Let us now take a closer look at the anonymous function “divisor => n % divisor != 0” and recall that it is roughly a short-hand for

def isPrimeSlow(n: Int): Boolean = {
  require(n > 0)
  val anonf = new Function1[Int,Boolean] {
    def apply(divisor: Int): Boolean = (n % divisor != 0)
  }
  (2 until n).forall(anonf(_))
}

The anonymous function does not have any parameter n, only divisor. Therefore, we say that

n is a free variable in the function.

Naturally, one cannot evaluate function’s value if it has free variables. Rather each free variable must be bound to some variable, that is, we must build a closure consisting of the function and the referencing environment, that is, information to which variables the free variables reference to. In Scala, each free variable refers to the variable with the same name in the closest lexical scope. In our example, the free variable n refers to the local variable n of the enclosing function isPrimeSlow.
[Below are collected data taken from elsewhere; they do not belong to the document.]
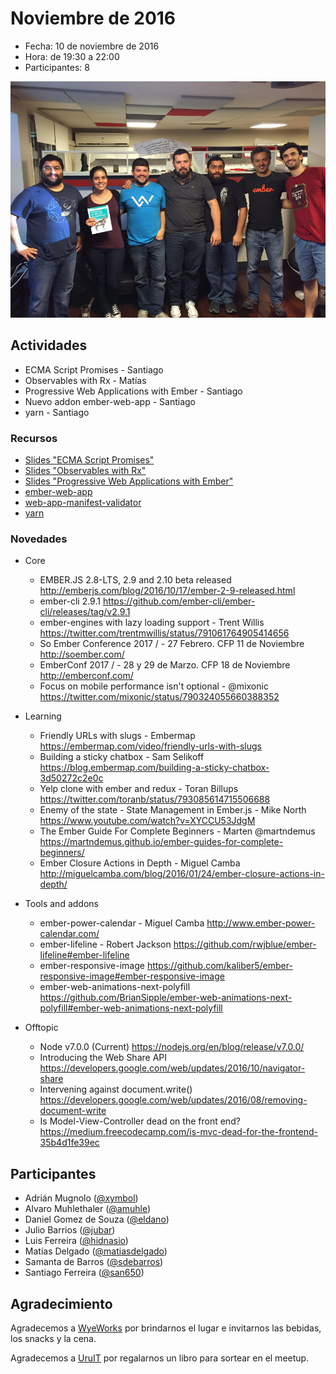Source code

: # Noviembre de 2016

* Fecha: 10 de noviembre de 2016
* Hora: de 19:30 a 22:00
* Participantes: 8

![ganadora sorteo](./photo.jpg)

## Actividades

* ECMA Script Promises - Santiago
* Observables with Rx - Matías
* Progressive Web Applications with Ember - Santiago
* Nuevo addon ember-web-app - Santiago
* yarn - Santiago

### Recursos

* [Slides "ECMA Script Promises"](http://files.meetup.com/12641372/promises%20-%20walkthrough.pdf)
* [Slides "Observables with Rx"](http://files.meetup.com/12641372/Observables%20-%20Rx.pdf)
* [Slides "Progressive Web Applications with Ember"](http://files.meetup.com/12641372/Progressive%20Web%20Application%20with%20Ember.pdf)
* [ember-web-app](https://github.com/san650/ember-web-app)
* [web-app-manifest-validator](https://github.com/san650/web-app-manifest-validator)
* [yarn](https://yarnpkg.com/)

### Novedades

* Core
  * EMBER.JS 2.8-LTS, 2.9 and 2.10 beta released
    http://emberjs.com/blog/2016/10/17/ember-2-9-released.html
  * ember-cli 2.9.1
    https://github.com/ember-cli/ember-cli/releases/tag/v2.9.1
  * ember-engines with lazy loading support - Trent Willis
    https://twitter.com/trentmwillis/status/791061764905414656
  * So Ember Conference 2017 / - 27 Febrero. CFP 11 de Noviembre
    http://soember.com/
  * EmberConf 2017 / - 28 y 29 de Marzo. CFP 18 de Noviembre
    http://emberconf.com/
  * Focus on mobile performance isn't optional - @mixonic
    https://twitter.com/mixonic/status/790324055660388352

* Learning
  * Friendly URLs with slugs - Embermap
    https://embermap.com/video/friendly-urls-with-slugs
  * Building a sticky chatbox - Sam Selikoff
    https://blog.embermap.com/building-a-sticky-chatbox-3d50272c2e0c
  * Yelp clone with ember and redux - Toran Billups
    https://twitter.com/toranb/status/793085614715506688
  * Enemy of the state - State Management in Ember.js - Mike North
    https://www.youtube.com/watch?v=XYCCU53JdgM
  * The Ember Guide For Complete Beginners - Marten @martndemus
    https://martndemus.github.io/ember-guides-for-complete-beginners/
  * Ember Closure Actions in Depth - Miguel Camba
    http://miguelcamba.com/blog/2016/01/24/ember-closure-actions-in-depth/

* Tools and addons
  * ember-power-calendar - Miguel Camba
    http://www.ember-power-calendar.com/
  * ember-lifeline - Robert Jackson
    https://github.com/rwjblue/ember-lifeline#ember-lifeline
  * ember-responsive-image
    https://github.com/kaliber5/ember-responsive-image#ember-responsive-image
  * ember-web-animations-next-polyfill
    https://github.com/BrianSipple/ember-web-animations-next-polyfill#ember-web-animations-next-polyfill

* Offtopic
  * Node v7.0.0 (Current)
    https://nodejs.org/en/blog/release/v7.0.0/
  * Introducing the Web Share API
    https://developers.google.com/web/updates/2016/10/navigator-share
  * Intervening against document.write()
    https://developers.google.com/web/updates/2016/08/removing-document-write
  * Is Model-View-Controller dead on the front end?
    https://medium.freecodecamp.com/is-mvc-dead-for-the-frontend-35b4d1fe39ec

## Participantes

* Adrián Mugnolo ([@xymbol](https://github.com/xymbol))
* Alvaro Muhlethaler ([@amuhle](https://github.com/amuhle))
* Daniel Gomez de Souza ([@eldano](https://github.com/eldano))
* Julio Barrios ([@jubar](https://github.com/jubar))
* Luis Ferreira ([@hidnasio](https://github.com/hidnasio))
* Matías Delgado ([@matiasdelgado](https://github.com/matiasdelgado))
* Samanta de Barros ([@sdebarros](https://github.com/sdebarros))
* Santiago Ferreira ([@san650](https://github.com/san650))

## Agradecimiento

Agradecemos a [WyeWorks](https://wyeworks.com/) por brindarnos el lugar e
invitarnos las bebidas, los snacks y la cena.

Agradecemos a [UruIT](https://uruit.com/) por regalarnos un libro para sortear
en el meetup.
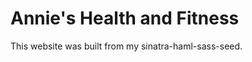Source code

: Annie's Health and Fitness
==========================

This website was built from my sinatra-haml-sass-seed.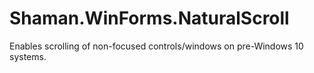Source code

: ﻿# Shaman.WinForms.NaturalScroll

Enables scrolling of non-focused controls/windows on pre-Windows 10 systems.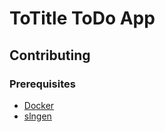 # ToTitle ToDo App

## Contributing

### Prerequisites

- [Docker](https://www.docker.com/)
- [slngen](https://microsoft.github.io/slngen/)
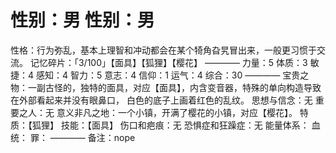 # 性别：男 性别：男
性格：行为弥乱，基本上理智和冲动都会在某个犄角旮旯冒出来，一般更习惯于交流。
记忆碎片：「3/100」【面具】【狐狸】【樱花】
————
力量：5
体质：3
敏捷：4
感知：4
智力：5
意志：4
信仰：1
运气：4
综合：30
————
宝贵之物：一副古怪的，独特的面具，对应【面具】，内含变音器，特殊的单向构造导致在外部看起来并没有眼鼻口， 白色的底子上画着红色的乱纹。
思想与信念：无
重要之人：无
意义非凡之地：一个小镇，开满了樱花的小镇，对应【樱花】。
特质：【狐狸】
技能：【面具】
伤口和疤痕：无
恐惧症和狂躁症：无
能量体系：
血统：
罪：
————
备注：nope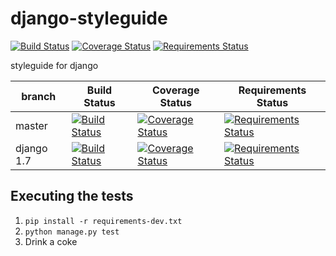 django-styleguide
=================

[![Build Status](https://travis-ci.org/andrefarzat/django-styleguide.png?branch=master)](https://travis-ci.org/andrefarzat/django-styleguide)
[![Coverage Status](https://coveralls.io/repos/andrefarzat/django-styleguide/badge.png?branch=master)](https://coveralls.io/r/andrefarzat/django-styleguide?branch=master)
[![Requirements Status](https://requires.io/github/andrefarzat/django-styleguide/requirements.png?branch=master)](https://requires.io/github/andrefarzat/django-styleguide/requirements/?branch=master)

styleguide for django


branch     | Build Status | Coverage Status | Requirements Status
-----------| -------------| ----------------| -------------------
master     | [![Build Status](https://travis-ci.org/andrefarzat/django-styleguide.png?branch=master)](https://travis-ci.org/andrefarzat/django-styleguide) | [![Coverage Status](https://coveralls.io/repos/andrefarzat/django-styleguide/badge.png?branch=master)](https://coveralls.io/r/andrefarzat/django-styleguide?branch=master) | [![Requirements Status](https://requires.io/github/andrefarzat/django-styleguide/requirements.png?branch=master)](https://requires.io/github/andrefarzat/django-styleguide/requirements/?branch=master)
django 1.7 | [![Build Status](https://travis-ci.org/andrefarzat/django-styleguide.png?branch=django1.7)](https://github.com/andrefarzat/django-styleguide/tree/django1.7) | [![Coverage Status](https://coveralls.io/repos/andrefarzat/django-styleguide/badge.png?branch=django1.7)](https://coveralls.io/r/andrefarzat/django-styleguide?branch=django1.7) | [![Requirements Status](https://requires.io/github/andrefarzat/django-styleguide/requirements.png?branch=django1.7)](https://requires.io/github/andrefarzat/django-styleguide/requirements/?branch=django1.7)


Executing the tests
-------------------

1. `pip install -r requirements-dev.txt`
1. `python manage.py test`
1. Drink a coke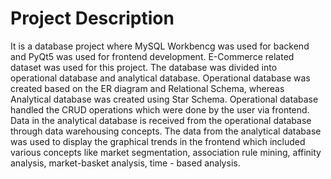 # Project Description

It is a database project where MySQL Workbencg was used for backend and PyQt5 was used for frontend development. E-Commerce related dataset was used for this project. The database was divided into operational database and analytical database. Operational database was created based on the ER diagram and Relational Schema, whereas Analytical database was created using Star Schema. Operational database handled the CRUD operations which were done by the user via frontend. Data in the analytical database is received from the operational database through data warehousing concepts. The data from the analytical database was used to display the graphical trends in the frontend which included various concepts like market segmentation, association rule mining, affinity analysis, market-basket analysis, time - based analysis.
Use of closure is not restricted to functional programming in any way. For instance, consider the following console session:

scala>  var prefix = "A> "
prefix: String = "A> "

scala>  var nofLinesOutput = 0
nofLinesOutput: Int = 0

scala>  def p: (String => Unit) = s => {
    |    Console.println(prefix + s)
    |    nofLinesOutput += 1
    |  }
p: String => Unit

scala>  val l = List("one", "two", "three")
l: List[String] = List(one, two, three)

scala>  l.foreach(p)
A> one
A> two
A> three

scala>  prefix = "B> "
prefix: String = B>

scala>  l.foreach(p)
B> one
B> two
B> three

scala>  nofLinesOutput
res2: Int = 6

The function p in the code has two free variables, prefix and nofLinesOutput, which are bound to the variables described in the previous lines. Now observe that after the first execution of l.foreach(p _), we modify the values of these variables. Then in the second execution of l.foreach(p _), the function p sees these new modified values. This illustrates that

the free variables are bound to variables, not to the values of those variables at the time when the function instance is created.

Also observe that when p is executed inside the foreach method of the list object l as f in the code

@inline override final
 def foreach[B](f: A => B) {
   var these = this
   while (!these.isEmpty) {
     f(these.head)
     these = these.tail
   }
 }

there are no variables prefix or nofLinesOutput available here. That is,

the binding of the free variables in a function is determined by the lexical scope in which the function is defined, not where the function is applied. (In the latter case we say that the binding is determined by dynamic scope.)

Closure and lexical scoping is implemented automatically by the Scala compiler. The compiler finds out to which variables the free variables should be bound to and adds this information to the function object it creates.

Call-by-value and call-by-name

In Scala, the arguments to functions and methods are by default passed according to what is called call-by-value semantics. That is, the values of the arguments are first evaluated, one by one, until all arguments have values, after which the the function or method is invoked with its parameters bound to these values. For example, consider the following code:

scala> def f(n: Int) = n*n*n
f: (n: Int)Int

scala> def countPrimes(last: Int, doLog: Boolean = false) = {
     |     if(doLog) Console.println("g: Start with last = "+last)
     |     val result = (1 to last).count(isPrimeSlow _)
     |     if(doLog) Console.println("g: End")
     |     result
     |   }
countPrimes: (last: Int, doLog: Boolean)Int

scala> val i = 7
i: Int = 7

scala> val debugMode = false
debugMode: Boolean = false

scala> val testMode = true
testMode: Boolean = true

scala> countPrimes(f(i+1), debugMode || testMode)
g: Start with last = 512
g: End
res0: Int = 98

Consider the call countPrimes(f(i+1), debugMode || testMode). Before the function countPrimes is called, the arguments to the function will be evaluated first.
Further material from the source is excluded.